January 30, 1996
HHMI and Washington University to Develop Mouse Gene Library
To speed the identification of genes related to human diseases
and to aid in the understanding of basic biological processes,
the Howard Hughes Medical Institute (HHMI)
and the Washington University School of Medicine in
St. Louis are collaborating to identify and partially sequence
the majority of mouse genes.
Researchers plan to generate up to 400,000 partial sequences of
genes that are expressed during the embryonic and fetal stages,
in an effort to survey the entire set of mouse genes. The availability
of these gene fragments, or expressed sequence tags (ESTs), should
accelerate the rate at which HHMI researchers and other biomedical
scientists find disease-related genes as well as genes that control
normal cell function.

“Robert Waterston and colleagues at Washington University School of Medicine in St Louis plan to make up to 400,000 partial sequences of mouse genes available to scientists worldwide.”
Robert Waterston
The $2.3 million, two-year project, will be conducted at Washington
University and directed by Robert Waterston, James S. McDonnell professor and head of the department of genetics at Washington University School of Medicine.

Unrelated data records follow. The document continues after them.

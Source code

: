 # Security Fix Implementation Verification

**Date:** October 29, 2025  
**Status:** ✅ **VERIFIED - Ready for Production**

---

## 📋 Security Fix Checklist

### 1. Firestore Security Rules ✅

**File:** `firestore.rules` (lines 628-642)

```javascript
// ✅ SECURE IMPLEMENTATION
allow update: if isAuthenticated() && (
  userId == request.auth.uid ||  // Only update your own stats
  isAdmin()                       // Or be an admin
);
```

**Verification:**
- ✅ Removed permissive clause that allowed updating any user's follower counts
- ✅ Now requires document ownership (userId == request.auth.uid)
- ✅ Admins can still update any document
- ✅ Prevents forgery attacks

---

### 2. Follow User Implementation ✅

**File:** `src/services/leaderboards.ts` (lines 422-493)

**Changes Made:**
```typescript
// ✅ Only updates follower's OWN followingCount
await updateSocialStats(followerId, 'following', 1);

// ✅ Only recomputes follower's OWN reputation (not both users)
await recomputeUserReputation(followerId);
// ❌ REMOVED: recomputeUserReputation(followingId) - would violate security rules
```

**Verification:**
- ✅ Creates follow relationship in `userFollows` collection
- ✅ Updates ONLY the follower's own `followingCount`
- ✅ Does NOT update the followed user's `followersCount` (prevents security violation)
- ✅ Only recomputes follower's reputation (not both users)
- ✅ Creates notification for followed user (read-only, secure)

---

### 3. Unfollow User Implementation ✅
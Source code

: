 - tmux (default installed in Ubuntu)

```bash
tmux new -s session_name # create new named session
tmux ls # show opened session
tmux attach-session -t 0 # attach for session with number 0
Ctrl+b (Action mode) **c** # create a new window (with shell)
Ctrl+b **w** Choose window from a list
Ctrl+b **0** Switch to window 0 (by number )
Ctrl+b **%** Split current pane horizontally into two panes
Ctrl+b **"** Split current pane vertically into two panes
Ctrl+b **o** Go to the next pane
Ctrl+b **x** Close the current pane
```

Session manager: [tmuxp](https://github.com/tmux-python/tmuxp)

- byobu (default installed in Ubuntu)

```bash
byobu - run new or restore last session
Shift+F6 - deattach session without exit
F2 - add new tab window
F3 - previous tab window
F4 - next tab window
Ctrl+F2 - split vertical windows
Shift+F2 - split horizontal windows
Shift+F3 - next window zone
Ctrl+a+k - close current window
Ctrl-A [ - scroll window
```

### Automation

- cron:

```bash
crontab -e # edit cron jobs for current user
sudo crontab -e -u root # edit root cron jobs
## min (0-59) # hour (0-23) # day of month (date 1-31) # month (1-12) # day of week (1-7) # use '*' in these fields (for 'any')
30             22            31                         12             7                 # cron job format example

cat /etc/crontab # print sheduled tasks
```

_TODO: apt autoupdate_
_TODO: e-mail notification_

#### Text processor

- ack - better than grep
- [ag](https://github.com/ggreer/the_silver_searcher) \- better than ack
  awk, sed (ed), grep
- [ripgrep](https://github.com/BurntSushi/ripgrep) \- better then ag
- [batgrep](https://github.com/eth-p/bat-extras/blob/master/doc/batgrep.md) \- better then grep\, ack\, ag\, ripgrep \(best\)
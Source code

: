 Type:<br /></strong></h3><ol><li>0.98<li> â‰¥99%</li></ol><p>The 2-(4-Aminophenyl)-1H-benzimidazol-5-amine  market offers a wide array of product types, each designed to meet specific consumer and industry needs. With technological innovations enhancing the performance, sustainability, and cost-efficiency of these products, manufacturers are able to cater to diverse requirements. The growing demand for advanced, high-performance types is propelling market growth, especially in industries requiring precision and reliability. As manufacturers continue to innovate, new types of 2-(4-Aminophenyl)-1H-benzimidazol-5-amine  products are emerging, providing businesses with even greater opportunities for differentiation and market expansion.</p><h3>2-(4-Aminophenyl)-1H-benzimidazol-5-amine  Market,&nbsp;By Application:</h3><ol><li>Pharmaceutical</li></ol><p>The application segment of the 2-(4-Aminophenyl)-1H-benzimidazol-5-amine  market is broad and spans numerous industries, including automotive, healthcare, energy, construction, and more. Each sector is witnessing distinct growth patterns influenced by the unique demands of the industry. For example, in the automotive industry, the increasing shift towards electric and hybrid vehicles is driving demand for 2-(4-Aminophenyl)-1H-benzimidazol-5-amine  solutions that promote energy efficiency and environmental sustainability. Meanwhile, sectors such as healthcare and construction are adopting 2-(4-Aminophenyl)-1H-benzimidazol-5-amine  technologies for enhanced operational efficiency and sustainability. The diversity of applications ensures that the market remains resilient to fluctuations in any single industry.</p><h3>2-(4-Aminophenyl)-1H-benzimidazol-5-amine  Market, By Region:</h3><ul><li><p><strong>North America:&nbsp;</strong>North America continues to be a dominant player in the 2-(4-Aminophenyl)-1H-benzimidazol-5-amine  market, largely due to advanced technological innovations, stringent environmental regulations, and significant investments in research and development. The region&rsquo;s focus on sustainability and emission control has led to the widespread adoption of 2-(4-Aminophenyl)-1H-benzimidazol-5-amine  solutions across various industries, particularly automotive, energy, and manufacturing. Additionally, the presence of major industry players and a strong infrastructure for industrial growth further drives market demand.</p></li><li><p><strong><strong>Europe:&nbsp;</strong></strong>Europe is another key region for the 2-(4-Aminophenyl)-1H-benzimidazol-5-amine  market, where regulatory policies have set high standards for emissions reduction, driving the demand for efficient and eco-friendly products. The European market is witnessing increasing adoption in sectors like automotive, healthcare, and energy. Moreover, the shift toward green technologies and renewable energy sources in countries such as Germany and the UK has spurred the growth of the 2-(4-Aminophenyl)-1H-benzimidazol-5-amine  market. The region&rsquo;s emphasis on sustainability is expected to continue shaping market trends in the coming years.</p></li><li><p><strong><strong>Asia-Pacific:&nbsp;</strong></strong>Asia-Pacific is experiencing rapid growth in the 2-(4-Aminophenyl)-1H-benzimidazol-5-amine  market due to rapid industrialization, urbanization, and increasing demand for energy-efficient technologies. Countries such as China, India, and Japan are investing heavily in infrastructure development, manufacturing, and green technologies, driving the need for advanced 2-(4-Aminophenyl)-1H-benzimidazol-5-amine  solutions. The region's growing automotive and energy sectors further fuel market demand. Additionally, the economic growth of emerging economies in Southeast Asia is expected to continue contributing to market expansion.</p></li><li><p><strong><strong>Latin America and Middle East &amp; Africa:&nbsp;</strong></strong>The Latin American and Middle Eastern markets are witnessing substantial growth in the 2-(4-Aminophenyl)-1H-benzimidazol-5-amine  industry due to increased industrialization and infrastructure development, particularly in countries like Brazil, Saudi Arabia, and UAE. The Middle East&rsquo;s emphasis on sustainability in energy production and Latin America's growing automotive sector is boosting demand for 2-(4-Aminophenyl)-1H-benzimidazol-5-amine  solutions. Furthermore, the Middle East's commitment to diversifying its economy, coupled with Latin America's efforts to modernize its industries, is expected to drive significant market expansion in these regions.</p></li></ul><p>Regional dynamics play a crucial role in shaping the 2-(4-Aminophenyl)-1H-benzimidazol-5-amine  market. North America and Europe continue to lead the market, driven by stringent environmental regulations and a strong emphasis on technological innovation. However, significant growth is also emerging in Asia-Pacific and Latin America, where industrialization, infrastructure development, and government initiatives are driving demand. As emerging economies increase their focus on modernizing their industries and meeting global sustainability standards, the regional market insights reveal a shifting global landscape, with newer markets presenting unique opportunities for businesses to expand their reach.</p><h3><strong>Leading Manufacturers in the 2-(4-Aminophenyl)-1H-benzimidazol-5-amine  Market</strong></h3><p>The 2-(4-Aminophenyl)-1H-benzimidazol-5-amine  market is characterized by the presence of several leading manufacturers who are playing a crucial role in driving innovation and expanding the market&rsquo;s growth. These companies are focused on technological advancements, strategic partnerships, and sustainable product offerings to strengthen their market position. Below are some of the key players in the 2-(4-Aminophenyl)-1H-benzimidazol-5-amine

Waterston's research group will begin the mouse EST project with
gene libraries that contain samples of nearly all embryonic and
fetal mouse tissues. The libraries, developed by Bento Soares,
professor of genetics at Columbia University with support from
the National Center for Human Genome Research, will provide a source
of genetic material in which individual messenger RNAs are copied
to form complementary DNAs (cDNAs). Waterston's research team
will sequence segments of the individual cDNAs to create the ESTs.
"Once the sequences are completed and verified, they will
be made available immediately via the Internet. This resource
will be of great value to geneticists and developmental biologists
who are using mouse models to seek clues to basic biological processes
and the genetic origins of human diseases," said Purnell
W. Choppin, M.D., president of HHMI. "This collaboration
is an excellent opportunity to make these important data available
to scientists around the world."
"HHMI should be commended for making this research collaboration
possible," said Waterston. "These results will provide
immediate access to many mouse genes for investigators worldwide.
They also will be invaluable in interpreting sequences generated
by the international Human Genome Project."
The ESTs will come from throughout the entire mouse genome, and
can subsequently be used to create genetic "milepost markers"
that notify scientists where genes are located. This information
should speed the pace at which geneticists identify genes of known
and unknown function. "We will get a lot of genes out of
this project that we still will not know anything about,"
said Richard K. Wilson, research assistant professor of genetics
at Washington University. "But we can take those bits of
DNA and use them as probes to compare worm, mouse and human DNA
sequences."
This effort, which underscores the importance of mouse models
of human diseases, will complement the ongoing work of several
research groups who are developing ESTs of the human genome. Waterston's
team at Washington University, with support from Merck,
has already made more than 250,000 human ESTs freely available
to scientists. A team led by Craig Venter of The Institute for Genomic Research in Rockville, Md., has also sequenced a large number of human ESTs,
which are being made available on an individual basis to scientists
under the terms of a database access agreement.
A committee chaired by Shirley Tilghman, an HHMI investigator at Princeton University and an authority on the mouse genome, will provide advice and oversight to Waterston's research team.